Mehr zum GWP im Artikel „Emissionen fluorierter Treibhausgase

K

Klimarahmenkonvention

Die Klimarahmenkonvention der Vereinten Nationen ist ein globales Klimaschutzabkommen, das von 197 Vertragsparteien ratifiziert wurde. Es gilt als völkerrechtliche Basis für globalen Klimaschutz. Das Ziel der Konvention ist die Stabilisierung der Treibhausgaskonzentrationen auf einem Niveau, bei dem eine gefährliche vom Menschen verursachte Störung des Klimasystems verhindert wird.

N

Nationaler Aktionsplan Energieeffizienz (NAPE)

Der Nationale Aktionsplan Energieeffizienz (NAPE) soll dazu beitragen, den Primärenergieverbrauch in Deutschland von 2008 bis 2050 zu halbieren. Dazu sollen Einsparpotentiale erschlossen und Ressourcen eingespart werden. Teil des NAPE ist zudem eine Förderung von Wärmerückgewinnungs- und Abwärmenutzungsmaßnahmen.

Nationalen Klimaschutzinitiative (NKI)

Auf nationaler Ebene fördert das Bundesumweltministerium durch verschiedene Programme und Projekte wirksame Klimaschutzmaßnahmen im Rahmen der sogenannten „Nationalen Klimaschutzinitiative“ (NKI). Sie richtet sich an Kommunen, Wirtschaft, Verbraucher und Schulen sowie Bildungseinrichtungen. Die Programme beinhalten zum Beispiel die Förderung von hocheffizienten, kleinen Kraft-Wärme-Kopplung-Anlagen (Mini-KWK) sowie gewerblichen Kälte- und Klimaanlagen.

O

ODP

Der Begriff „Ozone Depleting Potential“, kurz ODP, wird als „Ozonabbaupotential" ins Deutsche übersetzt. Es handelt sich dabei um eine Maßzahl, die das Potential eines Stoffes angibt, die Ozonschicht abzubauen. Als Normierungsgröße wurde das ODP für die Substanz Trichlorfluormethan (R11) auf den Wert 1 festgelegt. Anhand des entsprechenden ODP-Wertes ist somit das ozonabbauende Potential einer Substanz im Verhältnis zu R11 ablesbar. Natürliche Kältemittel haben einen OPD-Wert von 0 und damit keine Auswirkung auf den Abbau der Ozonschicht.

P

Phase down

Als ein zentraler Teil der EU-F-Gas-Verordnung regelt das sogenannte Phase down, wie die am Markt verfügbaren Mengen der als Kältemittel verwendeten, klimaschädlichen F-Gase schrittweise begrenzt werden.
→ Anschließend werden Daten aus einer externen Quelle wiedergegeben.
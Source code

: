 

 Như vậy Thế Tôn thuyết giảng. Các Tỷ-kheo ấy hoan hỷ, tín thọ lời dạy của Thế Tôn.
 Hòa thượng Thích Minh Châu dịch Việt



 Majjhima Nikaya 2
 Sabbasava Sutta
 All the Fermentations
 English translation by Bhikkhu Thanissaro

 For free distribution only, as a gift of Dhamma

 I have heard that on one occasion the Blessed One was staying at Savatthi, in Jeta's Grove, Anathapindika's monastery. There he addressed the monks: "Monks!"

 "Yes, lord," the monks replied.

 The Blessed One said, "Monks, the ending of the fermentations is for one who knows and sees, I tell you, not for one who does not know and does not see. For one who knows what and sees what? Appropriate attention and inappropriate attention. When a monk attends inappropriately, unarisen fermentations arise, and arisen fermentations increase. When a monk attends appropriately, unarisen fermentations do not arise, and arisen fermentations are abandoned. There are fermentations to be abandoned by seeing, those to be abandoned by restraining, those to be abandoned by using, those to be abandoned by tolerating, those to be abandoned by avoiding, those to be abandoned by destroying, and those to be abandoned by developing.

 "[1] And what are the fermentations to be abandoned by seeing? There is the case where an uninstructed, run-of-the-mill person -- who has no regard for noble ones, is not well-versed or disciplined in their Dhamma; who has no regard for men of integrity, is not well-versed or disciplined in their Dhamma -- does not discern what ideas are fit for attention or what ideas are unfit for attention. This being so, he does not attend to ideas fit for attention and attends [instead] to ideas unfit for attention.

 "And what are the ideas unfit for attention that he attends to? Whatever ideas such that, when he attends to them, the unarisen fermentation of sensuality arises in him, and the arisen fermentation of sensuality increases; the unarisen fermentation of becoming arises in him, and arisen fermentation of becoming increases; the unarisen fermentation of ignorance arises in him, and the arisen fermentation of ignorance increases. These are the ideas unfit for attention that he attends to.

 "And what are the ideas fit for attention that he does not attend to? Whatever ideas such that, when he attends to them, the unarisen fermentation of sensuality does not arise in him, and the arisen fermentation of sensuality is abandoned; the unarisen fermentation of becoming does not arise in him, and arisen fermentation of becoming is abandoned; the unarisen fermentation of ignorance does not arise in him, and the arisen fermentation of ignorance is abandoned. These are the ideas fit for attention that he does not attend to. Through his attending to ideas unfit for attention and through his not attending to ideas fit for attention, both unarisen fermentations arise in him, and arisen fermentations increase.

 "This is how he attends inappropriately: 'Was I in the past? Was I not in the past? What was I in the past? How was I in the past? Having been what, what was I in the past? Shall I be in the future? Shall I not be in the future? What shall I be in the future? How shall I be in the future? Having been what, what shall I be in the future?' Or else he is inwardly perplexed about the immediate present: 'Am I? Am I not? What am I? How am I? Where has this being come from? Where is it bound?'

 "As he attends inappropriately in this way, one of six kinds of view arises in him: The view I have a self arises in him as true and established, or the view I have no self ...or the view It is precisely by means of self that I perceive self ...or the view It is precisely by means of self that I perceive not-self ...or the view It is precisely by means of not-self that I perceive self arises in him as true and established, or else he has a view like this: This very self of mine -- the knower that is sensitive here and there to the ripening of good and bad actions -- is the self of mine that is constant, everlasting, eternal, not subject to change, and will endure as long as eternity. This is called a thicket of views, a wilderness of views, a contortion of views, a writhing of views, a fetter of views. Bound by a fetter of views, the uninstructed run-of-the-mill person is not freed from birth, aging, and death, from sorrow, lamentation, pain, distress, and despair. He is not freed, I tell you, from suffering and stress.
Zum ausführlichen Artikel „Phase down

T

Treibhauseffekt

Unsere Atmosphäre enthält Gase, die kurzwellige Sonnenstrahlung zum großen Teil durchlässt, Wärmestrahlung aber reflektiert. Dadurch erwärmt sich dieses System so, wie man es auch vom Funktionsprinzip eines Treibhauses kennt. Der Treibhauseffekt ist ein natürlicher Vorgang. Neben dem natürlichen Treibhauseffekt gibt es auch den durch Menschen verursachten Treibhauseffekt, da wir seit Beginn des Industriezeitalters große Mengen zusätzlicher Treibhausgase emittieren und damit den natürlichen Treibhauseffekt verstärken.

Mehr Informationen im Artikel „Emissionen fluorierter Treibhausgase“.

Treibhausgase

Treibhausgase tragen maßgeblich sowohl zum natürlichen, wie auch zum vom Menschen gemachten Treibhauseffekt bei. Zu den Treibhausgasen zählen laut Kyoto-Protokoll Kohlendioxid (CO2), Methan (CH4) und Lachgas (N2O), sowie die F-Gase.